If you are in London over the coming weeks with a few hours to spare, that time would be well spent by taking a trip to a retrospective exhibition of the work of John Reardon, entitled (After) Whistlejacket, at the MMX Gallery.

Reardon, who died in 2018, was a revered photographer and picture editor of the Observer, but this exhibition covers some of the work undertaken in the later years of his life when commissioned by his former colleague Jocelyn Targett to photograph the Darley stallions.

This is stallion marketing reimagined. Reardon's collaboration on the project, which would last for 16 years, came at a time when the Darley operation was expanding globally, looking to make an impact across the Thoroughbred industry. That it did, through Reardon's use of medium-format cameras and monochrome, his images featuring in lavishly produced brochures and head-turning advertising, both in print and on the racecourse.

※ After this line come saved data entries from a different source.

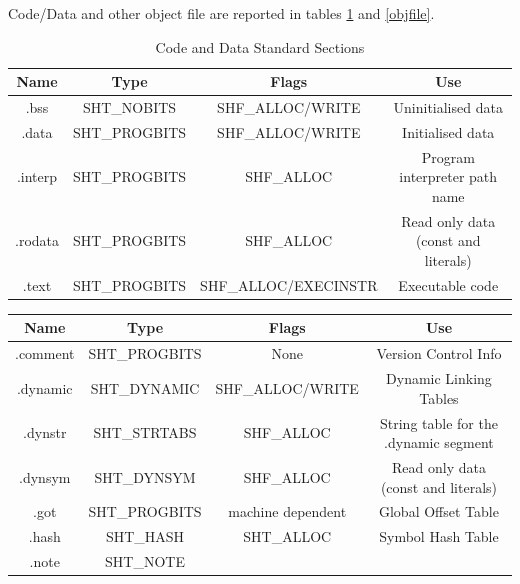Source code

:Code/Data and other object file are reported in tables \ref{codedata} and \ref{objfile}.  \begin{table}[!htbp]
    \begin{center} \begin{tabular}{|c|c|c|c|} \hline \textbf{Name} & \textbf{Type} & \textbf{Flags} &
        \textbf{Use}\\ \hline {\ttfamily .bss} & {\ttfamily SHT\_NOBITS} & {\ttfamily SHF\_ALLOC/WRITE} &
        Uninitialised data\\ \hline {\ttfamily .data} & {\ttfamily SHT\_PROGBITS} & {\ttfamily SHF\_ALLOC/WRITE}
        & Initialised data\\ \hline {\ttfamily .interp} & {\ttfamily SHT\_PROGBITS} & {\ttfamily SHF\_ALLOC} &
        Program interpreter path name\\ \hline {\ttfamily .rodata} & {\ttfamily SHT\_PROGBITS} & {\ttfamily
        SHF\_ALLOC} & Read only data (const and literals)\\ \hline {\ttfamily .text} & {\ttfamily SHT\_PROGBITS}
        & {\ttfamily SHF\_ALLOC/EXECINSTR} & Executable code\\ \hline \end{tabular} \caption{Code and Data
Standard Sections} \label{codedata} \end{center} \end{table} \begin{table}[!htbp] \begin{center}
    \begin{tabular}{|c|c|c|c|} \hline \textbf{Name} & \textbf{Type} & \textbf{Flags} & \textbf{Use}\\ \hline
        {\ttfamily .comment} & {\ttfamily SHT\_PROGBITS} & {\ttfamily None} & Version Control Info\\ \hline
        {\ttfamily .dynamic} & {\ttfamily SHT\_DYNAMIC} & {\ttfamily SHF\_ALLOC/WRITE} & Dynamic Linking
        Tables\\ \hline {\ttfamily .dynstr} & {\ttfamily SHT\_STRTABS} & {\ttfamily SHF\_ALLOC} & String table
        for the {\ttfamily .dynamic} segment\\ \hline {\ttfamily .dynsym} & {\ttfamily SHT\_DYNSYM} & {\ttfamily
        SHF\_ALLOC} & Read only data (const and literals)\\ \hline {\ttfamily .got} & {\ttfamily SHT\_PROGBITS}
        & {\ttfamily machine dependent} & Global Offset Table\\ \hline {\ttfamily .hash} & {\ttfamily SHT\_HASH}
        & {\ttfamily SHT\_ALLOC} & Symbol Hash Table\\ \hline {\ttfamily .note} & {\ttfamily SHT\_NOTE} &

\end{tabular}
\end{center}
\end{table}
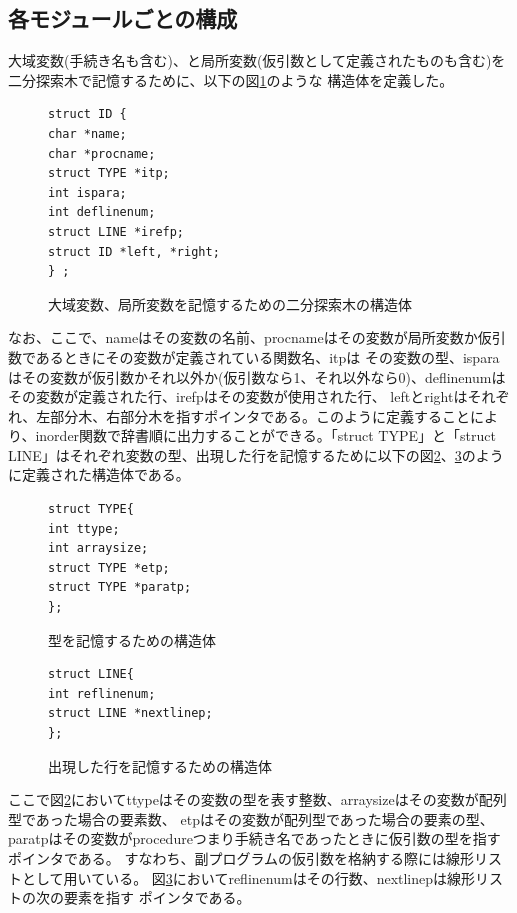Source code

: \documentclass{jarticle}
\begin{document}
\subsection{各モジュールごとの構成}
大域変数(手続き名も含む)、と局所変数(仮引数として定義されたものも含む)を二分探索木で記憶するために、以下の図\ref{code:list}のような
構造体を定義した。
\begin{figure}[H]
\begin{center}
\begin{lstlisting}
struct ID {
char *name;
char *procname;
struct TYPE *itp;
int ispara;
int deflinenum;
struct LINE *irefp;
struct ID *left, *right;
} ;
\end{lstlisting}
\caption{大域変数、局所変数を記憶するための二分探索木の構造体}
\label{code:list}
\end{center}
\end{figure}
なお、ここで、nameはその変数の名前、procnameはその変数が局所変数か仮引数であるときにその変数が定義されている関数名、itpは
その変数の型、isparaはその変数が仮引数かそれ以外か(仮引数なら1、それ以外なら0)、deflinenumはその変数が定義された行、irefpはその変数が使用された行、
leftとrightはそれぞれ、左部分木、右部分木を指すポインタである。このように定義することにより、inorder関数で辞書順に出力することができる。「struct
TYPE」と「struct LINE」はそれぞれ変数の型、出現した行を記憶するために以下の図\ref{code:type}、\ref{code:line}のように定義された構造体である。
\begin{figure}[H]
\begin{center}
\begin{lstlisting}
struct TYPE{
int ttype;
int arraysize;
struct TYPE *etp;
struct TYPE *paratp;
};
\end{lstlisting}
\caption{型を記憶するための構造体}
\label{code:type}
\end{center}
\end{figure}
\begin{figure}[H]
\begin{center}
\begin{lstlisting}
struct LINE{
int reflinenum;
struct LINE *nextlinep;
};
\end{lstlisting}
\caption{出現した行を記憶するための構造体}
\label{code:line}
\end{center}
\end{figure}
ここで図\ref{code:type}においてttypeはその変数の型を表す整数、arraysizeはその変数が配列型であった場合の要素数、
etpはその変数が配列型であった場合の要素の型、paratpはその変数がprocedureつまり手続き名であったときに仮引数の型を指すポインタである。
すなわち、副プログラムの仮引数を格納する際には線形リストとして用いている。
図\ref{code:line}においてreflinenumはその行数、nextlinepは線形リストの次の要素を指す
ポインタである。
\end{document}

In an accompanying essay by Targett, he says of his old friend, whose work prior to the equine sphere ranged from war zones to celebrities, “Racehorses, and the people in their realm, turned out to be his ideal subjects. Reardon's eye found the elegance, power, and plaintive vulnerability of whatever settled before his camera, and the thoroughbred is abound with elegance, power and vulnerability.”

The exhibition, in New Cross in south-east London, runs until July 1.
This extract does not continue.